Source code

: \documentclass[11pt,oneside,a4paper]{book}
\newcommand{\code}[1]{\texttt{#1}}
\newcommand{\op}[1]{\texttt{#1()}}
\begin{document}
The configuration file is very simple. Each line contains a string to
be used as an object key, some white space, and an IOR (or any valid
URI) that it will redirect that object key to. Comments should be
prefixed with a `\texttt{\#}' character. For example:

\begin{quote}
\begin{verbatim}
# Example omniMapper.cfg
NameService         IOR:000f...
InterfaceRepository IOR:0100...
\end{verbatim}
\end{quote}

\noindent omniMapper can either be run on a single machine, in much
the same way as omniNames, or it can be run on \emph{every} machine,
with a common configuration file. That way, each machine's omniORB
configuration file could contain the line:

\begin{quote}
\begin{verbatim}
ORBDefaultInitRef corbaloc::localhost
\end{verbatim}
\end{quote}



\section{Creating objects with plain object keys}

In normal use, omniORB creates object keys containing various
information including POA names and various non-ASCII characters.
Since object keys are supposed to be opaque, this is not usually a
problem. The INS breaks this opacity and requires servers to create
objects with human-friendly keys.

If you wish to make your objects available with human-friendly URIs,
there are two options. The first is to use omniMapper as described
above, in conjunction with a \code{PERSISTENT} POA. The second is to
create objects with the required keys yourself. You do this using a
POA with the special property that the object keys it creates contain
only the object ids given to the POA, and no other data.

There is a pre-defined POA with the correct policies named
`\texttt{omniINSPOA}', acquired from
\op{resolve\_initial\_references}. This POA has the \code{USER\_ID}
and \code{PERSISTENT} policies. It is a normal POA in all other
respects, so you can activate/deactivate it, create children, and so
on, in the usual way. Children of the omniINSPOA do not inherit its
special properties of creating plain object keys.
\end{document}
···
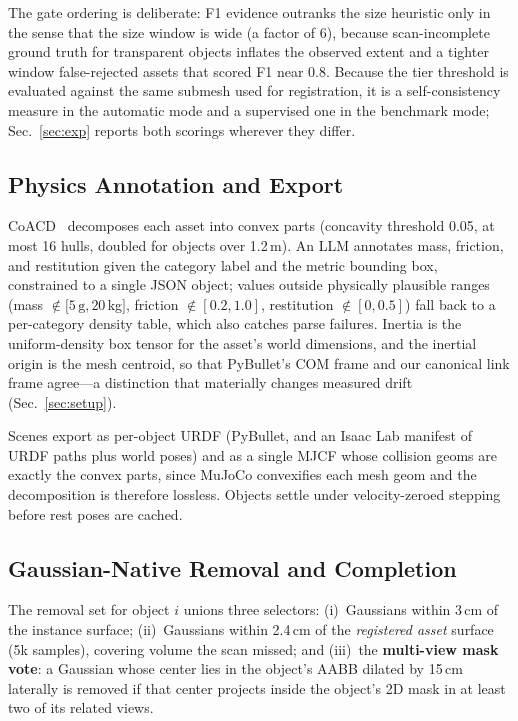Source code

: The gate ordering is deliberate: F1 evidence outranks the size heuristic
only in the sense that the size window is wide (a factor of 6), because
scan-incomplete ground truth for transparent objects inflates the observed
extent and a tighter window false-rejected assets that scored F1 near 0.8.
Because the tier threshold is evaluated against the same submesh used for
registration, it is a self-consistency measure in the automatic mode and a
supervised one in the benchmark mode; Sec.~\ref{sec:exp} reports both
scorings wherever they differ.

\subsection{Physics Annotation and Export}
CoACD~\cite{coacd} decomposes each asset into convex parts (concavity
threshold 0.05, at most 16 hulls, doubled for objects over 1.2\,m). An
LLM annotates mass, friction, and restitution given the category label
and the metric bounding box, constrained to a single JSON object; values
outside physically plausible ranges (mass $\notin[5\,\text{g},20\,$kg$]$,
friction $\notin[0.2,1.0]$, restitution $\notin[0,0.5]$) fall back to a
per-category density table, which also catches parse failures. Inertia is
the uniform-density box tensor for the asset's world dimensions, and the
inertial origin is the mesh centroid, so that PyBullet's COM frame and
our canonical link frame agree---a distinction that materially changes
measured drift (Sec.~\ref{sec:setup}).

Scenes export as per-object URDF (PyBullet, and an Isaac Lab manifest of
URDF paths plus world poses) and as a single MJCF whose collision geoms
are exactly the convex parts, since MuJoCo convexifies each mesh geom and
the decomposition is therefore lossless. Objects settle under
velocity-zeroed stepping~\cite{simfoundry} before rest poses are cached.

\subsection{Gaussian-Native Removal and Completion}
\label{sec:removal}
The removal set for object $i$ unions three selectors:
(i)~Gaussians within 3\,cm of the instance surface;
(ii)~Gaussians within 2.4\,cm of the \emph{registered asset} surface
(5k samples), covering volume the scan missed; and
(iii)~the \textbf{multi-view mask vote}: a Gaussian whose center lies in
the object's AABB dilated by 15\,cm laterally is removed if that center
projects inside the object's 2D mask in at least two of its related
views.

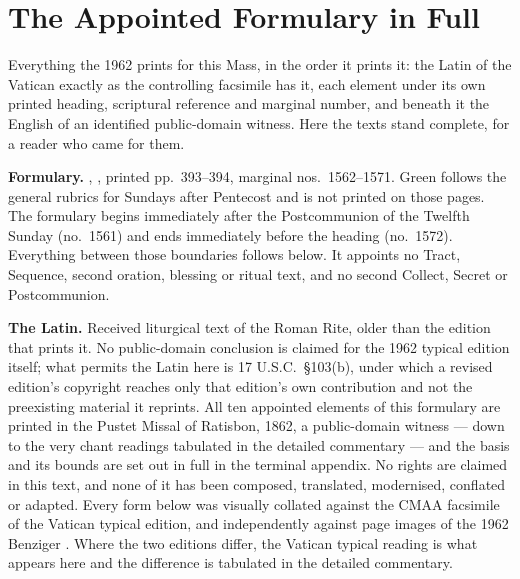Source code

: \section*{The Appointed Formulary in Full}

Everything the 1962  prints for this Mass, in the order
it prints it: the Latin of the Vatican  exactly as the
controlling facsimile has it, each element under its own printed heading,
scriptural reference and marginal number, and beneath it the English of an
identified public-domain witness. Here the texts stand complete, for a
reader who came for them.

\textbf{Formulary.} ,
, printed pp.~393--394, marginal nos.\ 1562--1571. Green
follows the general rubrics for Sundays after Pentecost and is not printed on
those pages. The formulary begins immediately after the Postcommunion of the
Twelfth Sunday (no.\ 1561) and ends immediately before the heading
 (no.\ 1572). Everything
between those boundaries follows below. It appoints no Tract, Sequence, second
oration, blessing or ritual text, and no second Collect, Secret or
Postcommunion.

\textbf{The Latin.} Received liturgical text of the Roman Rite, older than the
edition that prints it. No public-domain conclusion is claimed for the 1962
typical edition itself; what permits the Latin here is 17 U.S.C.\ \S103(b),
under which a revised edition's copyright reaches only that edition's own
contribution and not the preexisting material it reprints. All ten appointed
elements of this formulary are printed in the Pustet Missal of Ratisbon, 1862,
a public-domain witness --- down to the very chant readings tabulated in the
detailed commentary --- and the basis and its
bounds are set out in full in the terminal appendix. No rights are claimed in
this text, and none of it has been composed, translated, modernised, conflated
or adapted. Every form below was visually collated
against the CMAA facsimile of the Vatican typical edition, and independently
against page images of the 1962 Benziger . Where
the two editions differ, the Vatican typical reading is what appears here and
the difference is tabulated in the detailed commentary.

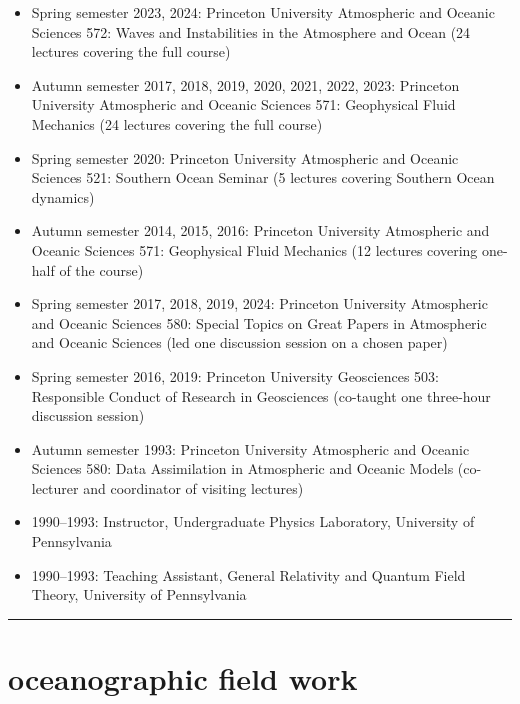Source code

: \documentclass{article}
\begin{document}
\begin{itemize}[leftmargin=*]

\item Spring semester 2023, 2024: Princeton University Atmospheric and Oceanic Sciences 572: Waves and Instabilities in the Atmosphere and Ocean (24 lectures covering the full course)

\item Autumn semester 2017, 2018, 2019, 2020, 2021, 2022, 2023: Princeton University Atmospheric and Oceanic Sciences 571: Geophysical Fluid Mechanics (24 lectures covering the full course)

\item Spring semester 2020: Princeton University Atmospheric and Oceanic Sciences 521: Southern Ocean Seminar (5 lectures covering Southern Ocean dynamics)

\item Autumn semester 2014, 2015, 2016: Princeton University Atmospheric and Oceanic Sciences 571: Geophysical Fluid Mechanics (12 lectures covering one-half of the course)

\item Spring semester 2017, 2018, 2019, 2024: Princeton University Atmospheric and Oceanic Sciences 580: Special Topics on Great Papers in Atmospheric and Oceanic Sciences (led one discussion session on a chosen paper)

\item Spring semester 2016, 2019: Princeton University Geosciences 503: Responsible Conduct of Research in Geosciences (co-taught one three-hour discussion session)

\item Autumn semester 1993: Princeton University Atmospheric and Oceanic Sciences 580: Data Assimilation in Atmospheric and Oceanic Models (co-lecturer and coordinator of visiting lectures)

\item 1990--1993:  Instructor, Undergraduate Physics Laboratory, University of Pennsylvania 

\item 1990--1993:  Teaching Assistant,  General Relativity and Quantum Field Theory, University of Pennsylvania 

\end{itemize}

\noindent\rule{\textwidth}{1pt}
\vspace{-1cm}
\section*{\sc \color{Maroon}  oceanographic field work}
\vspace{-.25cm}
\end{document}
···
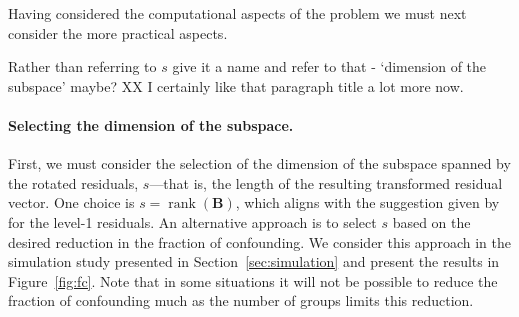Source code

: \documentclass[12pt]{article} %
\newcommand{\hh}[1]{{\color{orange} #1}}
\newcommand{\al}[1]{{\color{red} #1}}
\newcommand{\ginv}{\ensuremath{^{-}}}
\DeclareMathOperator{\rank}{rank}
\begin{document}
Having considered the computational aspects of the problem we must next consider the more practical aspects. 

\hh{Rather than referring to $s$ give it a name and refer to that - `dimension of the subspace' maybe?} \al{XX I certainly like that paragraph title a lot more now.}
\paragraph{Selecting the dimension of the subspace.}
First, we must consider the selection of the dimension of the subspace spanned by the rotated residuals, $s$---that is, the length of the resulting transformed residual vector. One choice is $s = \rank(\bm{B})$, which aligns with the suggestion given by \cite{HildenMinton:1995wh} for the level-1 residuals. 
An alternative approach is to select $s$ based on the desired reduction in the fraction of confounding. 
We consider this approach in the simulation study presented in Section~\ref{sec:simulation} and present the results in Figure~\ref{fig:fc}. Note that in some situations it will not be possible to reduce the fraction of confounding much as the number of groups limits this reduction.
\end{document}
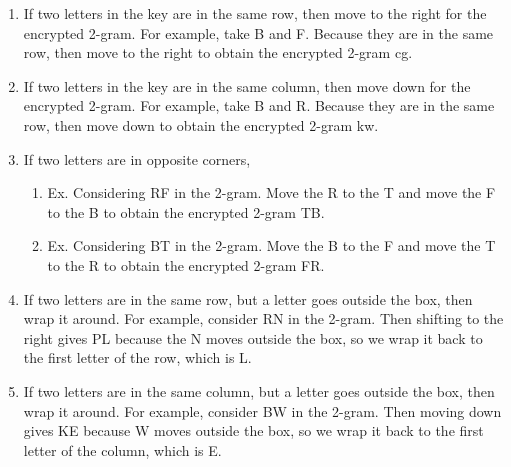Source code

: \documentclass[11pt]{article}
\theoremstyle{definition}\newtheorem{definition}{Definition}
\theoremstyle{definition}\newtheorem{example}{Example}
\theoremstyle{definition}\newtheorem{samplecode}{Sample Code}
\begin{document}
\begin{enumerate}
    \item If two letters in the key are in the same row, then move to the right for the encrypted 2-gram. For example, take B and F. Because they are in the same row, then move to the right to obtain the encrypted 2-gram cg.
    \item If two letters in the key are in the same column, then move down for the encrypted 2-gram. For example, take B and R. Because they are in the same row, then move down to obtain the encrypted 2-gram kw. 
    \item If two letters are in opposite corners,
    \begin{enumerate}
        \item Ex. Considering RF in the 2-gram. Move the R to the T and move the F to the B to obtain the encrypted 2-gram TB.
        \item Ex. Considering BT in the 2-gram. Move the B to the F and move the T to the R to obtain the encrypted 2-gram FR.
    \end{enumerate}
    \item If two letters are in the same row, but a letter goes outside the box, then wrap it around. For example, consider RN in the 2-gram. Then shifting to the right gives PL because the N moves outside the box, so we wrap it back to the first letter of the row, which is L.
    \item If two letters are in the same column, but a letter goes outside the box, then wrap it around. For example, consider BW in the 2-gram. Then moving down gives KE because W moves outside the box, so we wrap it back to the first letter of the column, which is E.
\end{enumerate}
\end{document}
···
[WHAT THE EXERCISE ASKS]:
Copy out precisely the lines from the line with "Everything the 1962" to the line with "follows the general" in the material above, including those two lines and omitting all the rest.

[WRITTEN SOLUTION]:
Everything the 1962  prints for this Mass, in the order
it prints it: the Latin of the Vatican  exactly as the
controlling facsimile has it, each element under its own printed heading,
scriptural reference and marginal number, and beneath it the English of an
identified public-domain witness. Here the texts stand complete, for a
reader who came for them.

\textbf{Formulary.} ,
, printed pp.~393--394, marginal nos.\ 1562--1571. Green
follows the general rubrics for Sundays after Pentecost and is not printed on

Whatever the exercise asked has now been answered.